What does the number six, a pen and Salman Rushdie have in common? Easy, they are all trending on Twitter.
And the reason is one of America’s highest literary awards, PEN’s Freedom of Expression Courage Award, was given to the satirical French magazine Charlie Hebdo, and consequently, in protest for the seemingly “gleeful” way the mag treats Muslims, six authors are boycotting the big gala. Michael Ondaatje, Francine Prose, Peter Carey, Teju Cole, Rachel Kushner, and Tayie Selasi will not be present next week at the big fete, and Salman Rushdie has just one message for them:
“This is a clear cut issue,” he wrote. “The Charlie Hebdo artists were executed in cold blood for drawing satirical cartoons, which is an entirely legitimate activity. It is quite right that PEN should honour their sacrifice and condemn their murder without these disgusting ‘buts’.”

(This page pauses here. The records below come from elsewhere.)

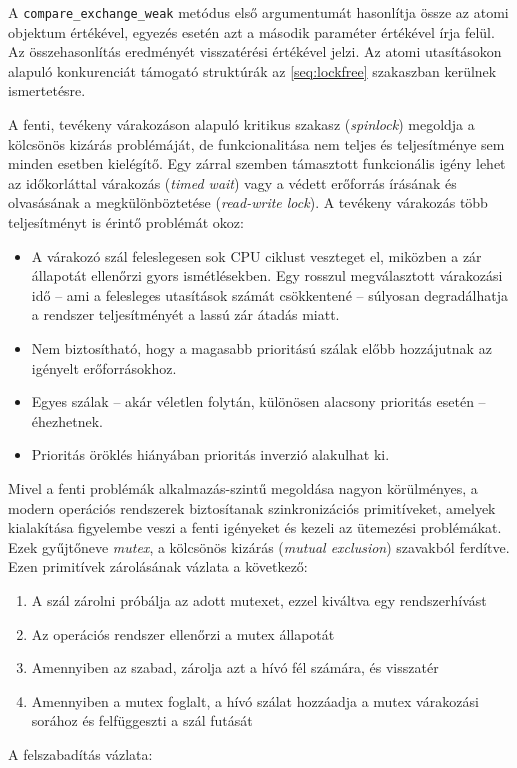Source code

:     
    A \texttt{compare\_exchange\_weak} metódus első argumentumát hasonlítja össze az atomi objektum értékével, egyezés esetén azt a második paraméter értékével írja felül. Az összehasonlítás eredményét visszatérési értékével jelzi. Az atomi utasításokon alapuló konkurenciát támogató struktúrák az \ref{seq:lockfree} szakaszban kerülnek ismertetésre.
    
    A fenti, tevékeny várakozáson alapuló kritikus szakasz (\emph{spinlock}) megoldja a kölcsönös kizárás problémáját, de funkcionalitása nem teljes és teljesítménye sem minden esetben kielégítő. Egy zárral szemben támasztott funkcionális igény lehet az időkorláttal várakozás (\emph{timed wait}) vagy a védett erőforrás írásának és olvasásának a megkülönböztetése (\emph{read-write lock}). A tevékeny várakozás több teljesítményt is érintő problémát okoz:
    
    \begin{itemize} 
        \item A várakozó szál feleslegesen sok CPU ciklust veszteget el, miközben a zár állapotát ellenőrzi gyors ismétlésekben. Egy rosszul megválasztott várakozási idő -- ami a felesleges utasítások számát csökkentené -- súlyosan degradálhatja a rendszer teljesítményét a lassú zár átadás miatt.
        \item Nem biztosítható, hogy a magasabb prioritású szálak előbb hozzájutnak az igényelt erőforrásokhoz.
        \item Egyes szálak -- akár véletlen folytán, különösen alacsony prioritás esetén -- éhezhetnek.
        \item Prioritás öröklés hiányában prioritás inverzió alakulhat ki.
    \end{itemize}
%
    Mivel a fenti problémák alkalmazás-szintű megoldása nagyon körülményes, a modern operációs rendszerek biztosítanak szinkronizációs primitíveket, amelyek kialakítása figyelembe veszi a fenti igényeket és kezeli az ütemezési problémákat. Ezek gyűjtőneve \emph{mutex}, a kölcsönös kizárás (\emph{mutual exclusion}) szavakból ferdítve. Ezen primitívek zárolásának vázlata a következő:
    
    \begin{enumerate}
        \item A szál zárolni próbálja az adott mutexet, ezzel kiváltva egy rendszerhívást
        \item Az operációs rendszer ellenőrzi a mutex állapotát
        \item Amennyiben az szabad, zárolja azt a hívó fél számára, és visszatér
        \item Amennyiben a mutex foglalt, a hívó szálat hozzáadja a mutex várakozási sorához és felfüggeszti a szál futását
    \end{enumerate}
%    
    A felszabadítás vázlata:
    
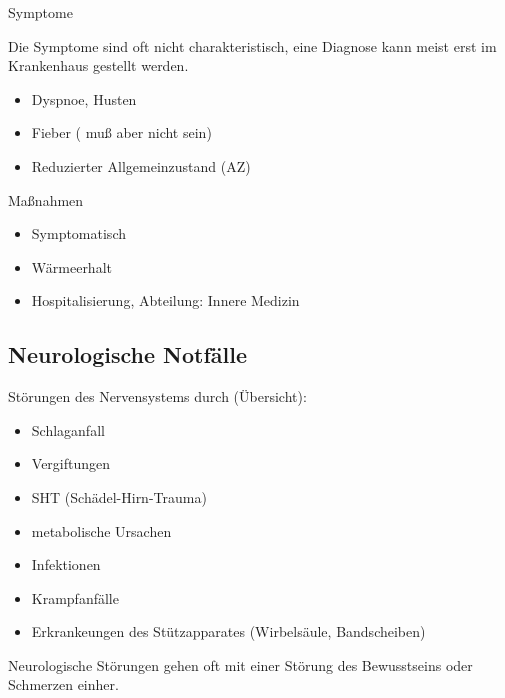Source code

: \documentclass{article}
\begin{document}
Symptome

Die Symptome sind oft nicht charakteristisch, eine Diagnose kann meist
erst im Krankenhaus gestellt werden. 

\begin{itemize}
\item Dyspnoe, Husten

\item Fieber ( mu{\ss} aber nicht sein)

\item Reduzierter Allgemeinzustand (AZ)

\end{itemize}
Ma{\ss}nahmen

\begin{itemize}
\item Symptomatisch

\end{itemize}
\begin{itemize}
\item W\"armeerhalt 

\end{itemize}
\begin{itemize}
\item Hospitalisierung, Abteilung: Innere Medizin

\end{itemize}
\subsection{Neurologische Notf\"alle}
St\"orungen des Nervensystems durch (\"Ubersicht):

\begin{itemize}
\item Schlaganfall

\item Vergiftungen

\item SHT (Sch\"adel-Hirn-Trauma)

\item metabolische Ursachen

\item Infektionen

\item Krampfanf\"alle

\item Erkrankeungen des St\"utzapparates (Wirbels\"aule, Bandscheiben)

\end{itemize}
Neurologische St\"orungen gehen oft mit einer St\"orung des Bewusstseins
oder Schmerzen einher.
\end{document}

The Hebdo killings, Rushdie wrote, is a “hate crime, just as the anti-Semitic attacks sweeping Europe and almost entirely carried out by Muslims are hate crimes. This issue has nothing to do with an oppressed and disadvantaged minority. It has everything to do with the battle against fanatical Islam, which is highly organised, well funded, and which seeks to terrify us all, Muslims as well as non-Muslims, into a cowed silence.” http://scroll.in/article/723627/salman-rushdie-slams-fellow-writers-for-boycotting-ceremony-to-honour-charlie-hebdo
It seems absurd to me that an award in the field of journalism, for speaking the truth, for freedom of expression and not being restricted by a country’s government, would create such a controversy at this prestigious American institution.
A Washington Post journalist, Jason Rezaian, has been languishing in an Iranian jail for over nine months. President Obama put his name on the national news cycle at the Correspondent’s Dinner. Gathering information as part of your job should not result in jail time, should not put you on a fatwa list, and should not get you gunned down in your office.
Yesterday I saw the Helen Mirren movie with a friend, Woman in Gold. The atrocities of Nazi Germany were portrayed in flashbacks. The Austrians never thought this could happen to them, and yet we saw sane, seemingly normal people standing by, silent, while Jewish people were humiliated in the street, had their stores closed and their artwork confiscated. In fact, Nazi soldiers were welcomed as they invaded their country. Silence and indifference.
When we start to restrict freedom of expression, we begin to silence freedom.